Zwei Papas und eine Mama? Rechtlich ist das zwar nicht erlaubt, in vielen Familien ist das jedoch Realität wenn die Eltern getrennt sind. Welcher Mann zur Vaterfigur für das Kind wird, hängt Forscherin Lieselotte Ahnert zufolge besonders von einem Faktor ab.

Der eine wohnt mit dem Kind zusammen, der andere hat es gezeugt. Welcher Mann ist nun der Vater? Während es rechtlich zwar nur einen Vater geben kann, können neue Familienkonstellationen gleich mehrere Väter auf den Plan rufen. Manche müssen aber um ihre Position kämpfen.

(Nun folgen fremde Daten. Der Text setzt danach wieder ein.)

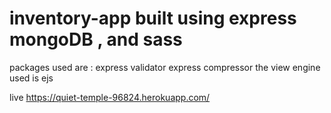 # inventory-app built using express mongoDB , and sass 

packages used are : express validator express compressor 
the view engine used is ejs 

live https://quiet-temple-96824.herokuapp.com/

Um die Frage, wer der rechtliche Vater sein darf, geht es am Dienstag beim Bundesverfassungsgericht. Es verhandelt über die Verfassungsbeschwerde eines 44-Jährigen aus Sachsen-Anhalt, der als leiblicher Vater eines Sohnes die rechtliche Vaterschaft eines anderen Mannes anfechten will - aber nach der Gesetzeslage nicht darf, weil der andere - als neuer Partner der Mutter - eine sogenannte sozial-familiäre Beziehung zu dem Kind hat.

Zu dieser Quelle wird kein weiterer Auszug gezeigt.